# License increase



## turkeyt (Apr 13, 2006)

Putting more money in the DNR fund by charging out of state hunters more works for them. They figure there would be 20% of non residents who would not pay the larger proposed increase but, those would be overshadowed by that increase. That increase, along with those who believe deer numbers have decreased and went elsewhere, is around 9,000 less hunters, who always spend money in the state when they hunt here. That will show up in the lost revenue for the local businesses when those hunters do not show up anymore. A gradual increase which should have started 10 years ago would have been less obvious in a hunters budget. Apparently, someone did not put that in the equation. Some may look at it in the number of deer those 9,000 hunters would not harvest. I would say the neighboring states will follow suit and raise their non resident licenses too.


----------



## Mad-Eye Moody (May 27, 2008)

I am frankly suprised that it has taken this long. I hunt out of state every year and pay a small fortune for the priveledge. A nonresident hunter hunting in Ohio will still be paying less than I do in other states for similar opportunities.

You don't have to agree with it for sure. But Ohio is only catching up to the vast majority of other states.

Your point about the sudden and drastic increase is spot on.


----------



## Bassnpro1 (Apr 6, 2004)

So people complain that there are too many out of state hunters wiping out our deer herd, and others who are complaining that not enough out of staters are going to hunt this next year. The ODNR really is in a lose-lose situation no matter what they do


----------



## T-180 (Oct 18, 2005)

Heck I pay more to FISH in other states than non residents pay to hunt in Ohio !!! I don't buy the 20% decrease at all, I'd guess maybe 5%. Still a bargain to hunt one of the premier deer states in the country.


----------



## Misdirection (Jul 16, 2012)

Me to. Last time I checked, it was cheaper to fish OH as a non resident than buy my resident PA, trout, and Lake Erie stamps...


----------



## James30 (Apr 13, 2004)

I've always believed that Ohio's fees should be on a reciprocating scale. What we pay in your state for similar game, that is your fee here. You'd have to go to district wildlife offices or buy online...


----------



## FlashGordon (Mar 19, 2014)

Bassnpro1 said:


> So people complain that there are too many out of state hunters wiping out our deer herd.....
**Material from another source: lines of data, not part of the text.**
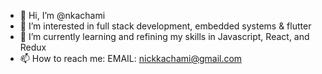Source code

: - 👋 Hi, I’m @nkachami
- 👀 I’m interested in full stack development, embedded systems & flutter
- 🌱 I’m currently learning and refining my skills in Javascript, React, and Redux
- 📫 How to reach me: EMAIL: nickkachami@gmail.com 

<!---
nkachami/nkachami is a ✨ special ✨ repository because its `README.md` (this file) appears on your GitHub profile.
You can click the Preview link to take a look at your changes.
--->
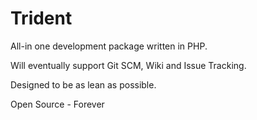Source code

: Trident
=======

All-in one development package written in PHP.

Will eventually support Git SCM, Wiki and Issue Tracking.

Designed to be as lean as possible.

Open Source - Forever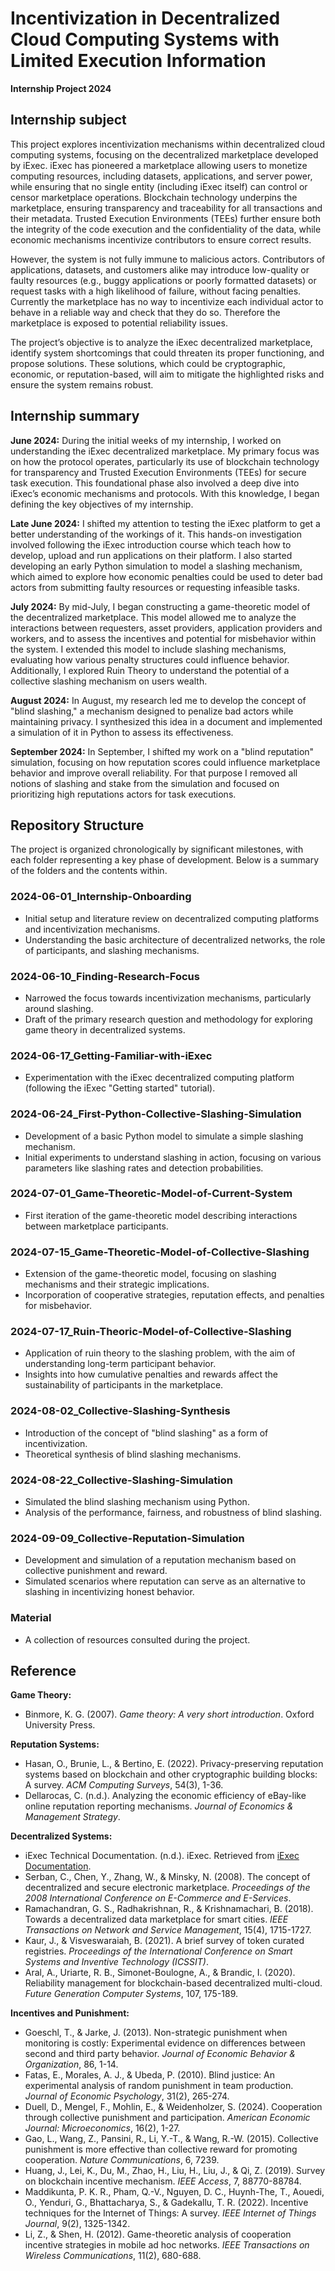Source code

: # Incentivization in Decentralized Cloud Computing Systems with Limited Execution Information
**Internship Project 2024**

## Internship subject
This project explores incentivization mechanisms within decentralized cloud computing systems, focusing on the decentralized marketplace developed by iExec. iExec has pioneered a marketplace allowing users to monetize computing resources, including datasets, applications, and server power, while ensuring that no single entity (including iExec itself) can control or censor marketplace operations. Blockchain technology underpins the marketplace, ensuring transparency and traceability for all transactions and their metadata. Trusted Execution Environments (TEEs) further ensure both the integrity of the code execution and the confidentiality of the data, while economic mechanisms incentivize contributors to ensure correct results.

However, the system is not fully immune to malicious actors. Contributors of applications, datasets, and customers alike may introduce low-quality or faulty resources (e.g., buggy applications or poorly formatted datasets) or request tasks with a high likelihood of failure, without facing penalties. Currently the marketplace has no way to incentivize each individual actor to behave in a reliable way and check that they do so. Therefore the marketplace is exposed to potential reliability issues.

The project’s objective is to analyze the iExec decentralized marketplace, identify system shortcomings that could threaten its proper functioning, and propose solutions. These solutions, which could be cryptographic, economic, or reputation-based, will aim to mitigate the highlighted risks and ensure the system remains robust.

## Internship summary

**June 2024:** During the initial weeks of my internship, I worked on understanding the iExec decentralized marketplace. My primary focus was on how the protocol operates, particularly its use of blockchain technology for transparency and Trusted Execution Environments (TEEs) for secure task execution. This foundational phase also involved a deep dive into iExec’s economic mechanisms and protocols. With this knowledge, I began defining the key objectives of my internship.

**Late June 2024:** I shifted my attention to testing the iExec platform to get a better understanding of the workings of it. This hands-on investigation involved following the iExec introduction course which teach how to develop, upload and run applications on their platform. I also started developing an early Python simulation to model a slashing mechanism, which aimed to explore how economic penalties could be used to deter bad actors from submitting faulty resources or requesting infeasible tasks.

**July 2024:** By mid-July, I began constructing a game-theoretic model of the decentralized marketplace. This model allowed me to analyze the interactions between requesters, asset providers, application providers and workers, and to assess the incentives and potential for misbehavior within the system. I extended this model to include slashing mechanisms, evaluating how various penalty structures could influence behavior. Additionally, I explored Ruin Theory to understand the potential of a collective slashing mechanism on users wealth.

**August 2024:** In August, my research led me to develop the concept of "blind slashing," a mechanism designed to penalize bad actors while maintaining privacy. I synthesized this idea in a document and implemented a simulation of it in Python to assess its effectiveness.

**September 2024:** In September, I shifted my work on a "blind reputation" simulation, focusing on how reputation scores could influence marketplace behavior and improve overall reliability. For that purpose I removed all notions of slashing and stake from the simulation and focused on prioritizing high reputations actors for task executions.

## Repository Structure
The project is organized chronologically by significant milestones, with each folder representing a key phase of development. Below is a summary of the folders and the contents within.

### **2024-06-01_Internship-Onboarding**
   - Initial setup and literature review on decentralized computing platforms and incentivization mechanisms.
   - Understanding the basic architecture of decentralized networks, the role of participants, and slashing mechanisms.

### **2024-06-10_Finding-Research-Focus**
   - Narrowed the focus towards incentivization mechanisms, particularly around slashing.
   - Draft of the primary research question and methodology for exploring game theory in decentralized systems.

### **2024-06-17_Getting-Familiar-with-iExec**
   - Experimentation with the iExec decentralized computing platform (following the iExec "Getting started" tutorial).

### **2024-06-24_First-Python-Collective-Slashing-Simulation**
   - Development of a basic Python model to simulate a simple slashing mechanism.
   - Initial experiments to understand slashing in action, focusing on various parameters like slashing rates and detection probabilities.

### **2024-07-01_Game-Theoretic-Model-of-Current-System**
   - First iteration of the game-theoretic model describing interactions between marketplace participants.

### **2024-07-15_Game-Theoretic-Model-of-Collective-Slashing**
   - Extension of the game-theoretic model, focusing on slashing mechanisms and their strategic implications.
   - Incorporation of cooperative strategies, reputation effects, and penalties for misbehavior.

### **2024-07-17_Ruin-Theoric-Model-of-Collective-Slashing**
   - Application of ruin theory to the slashing problem, with the aim of understanding long-term participant behavior.
   - Insights into how cumulative penalties and rewards affect the sustainability of participants in the marketplace.

### **2024-08-02_Collective-Slashing-Synthesis**
   - Introduction of the concept of "blind slashing" as a form of incentivization.
   - Theoretical synthesis of blind slashing mechanisms.

### **2024-08-22_Collective-Slashing-Simulation**
   - Simulated the blind slashing mechanism using Python.
   - Analysis of the performance, fairness, and robustness of blind slashing.

### **2024-09-09_Collective-Reputation-Simulation**
   - Development and simulation of a reputation mechanism based on collective punishment and reward.
   - Simulated scenarios where reputation can serve as an alternative to slashing in incentivizing honest behavior.

### **Material**
   - A collection of resources consulted during the project.

## Reference

**Game Theory:**
- Binmore, K. G. (2007). *Game theory: A very short introduction*. Oxford University Press.

**Reputation Systems:**
- Hasan, O., Brunie, L., & Bertino, E. (2022). Privacy-preserving reputation systems based on blockchain and other cryptographic building blocks: A survey. *ACM Computing Surveys*, 54(3), 1-36.
- Dellarocas, C. (n.d.). Analyzing the economic efficiency of eBay-like online reputation reporting mechanisms. *Journal of Economics & Management Strategy*.

**Decentralized Systems:**
- iExec Technical Documentation. (n.d.). iExec. Retrieved from [iExec Documentation](https://docs.iex.ec).
- Serban, C., Chen, Y., Zhang, W., & Minsky, N. (2008). The concept of decentralized and secure electronic marketplace. *Proceedings of the 2008 International Conference on E-Commerce and E-Services*.
- Ramachandran, G. S., Radhakrishnan, R., & Krishnamachari, B. (2018). Towards a decentralized data marketplace for smart cities. *IEEE Transactions on Network and Service Management*, 15(4), 1715-1727.
- Kaur, J., & Visveswaraiah, B. (2021). A brief survey of token curated registries. *Proceedings of the International Conference on Smart Systems and Inventive Technology (ICSSIT)*.
- Aral, A., Uriarte, R. B., Simonet-Boulogne, A., & Brandic, I. (2020). Reliability management for blockchain-based decentralized multi-cloud. *Future Generation Computer Systems*, 107, 175-189.

**Incentives and Punishment:**
- Goeschl, T., & Jarke, J. (2013). Non-strategic punishment when monitoring is costly: Experimental evidence on differences between second and third party behavior. *Journal of Economic Behavior & Organization*, 86, 1-14.
- Fatas, E., Morales, A. J., & Ubeda, P. (2010). Blind justice: An experimental analysis of random punishment in team production. *Journal of Economic Psychology*, 31(2), 265-274.
- Duell, D., Mengel, F., Mohlin, E., & Weidenholzer, S. (2024). Cooperation through collective punishment and participation. *American Economic Journal: Microeconomics*, 16(2), 1-27.
- Gao, L., Wang, Z., Pansini, R., Li, Y.-T., & Wang, R.-W. (2015). Collective punishment is more effective than collective reward for promoting cooperation. *Nature Communications*, 6, 7239.
- Huang, J., Lei, K., Du, M., Zhao, H., Liu, H., Liu, J., & Qi, Z. (2019). Survey on blockchain incentive mechanism. *IEEE Access*, 7, 88770-88784.
- Maddikunta, P. K. R., Pham, Q.-V., Nguyen, D. C., Huynh-The, T., Aouedi, O., Yenduri, G., Bhattacharya, S., & Gadekallu, T. R. (2022). Incentive techniques for the Internet of Things: A survey. *IEEE Internet of Things Journal*, 9(2), 1325-1342.
- Li, Z., & Shen, H. (2012). Game-theoretic analysis of cooperation incentive strategies in mobile ad hoc networks. *IEEE Transactions on Wireless Communications*, 11(2), 680-688.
In Ohio you can legally take up to 9 deer if you hunt every season. I've lived in 4 other states in the midwest and I've never lived in a state with such large bag limits.

I don't think out of state hunters are any problem at all for our deer herds. If people really believe the Ohio herds are shrinking, the ODNR should lower the bag limit. Nobody would be suffering if they cut that down to 6 or 7 deer per person per year.


----------



## slashbait (Jun 26, 2008)

I posted on another thread here hi pretty much hunt all public land. It is amazing the out of state crowd that invade these places last week October to second week nov. Last year from as far as Florida to Canada. some just come for chance at big buck but a good percentage are here to shoot deer. I got a group from Michigan that will spend days to find me in the woods. One in there group stuck and lost 3 does last year till he shot one with gun. I believe the raised price on nr deer permit will help remedy this.


----------



## Bonemann (Jan 28, 2008)

James30 said:


> I've always believed that Ohio's fees should be on a reciprocating scale. What we pay in your state for similar game, that is your fee here. You'd have to go to district wildlife offices or buy online...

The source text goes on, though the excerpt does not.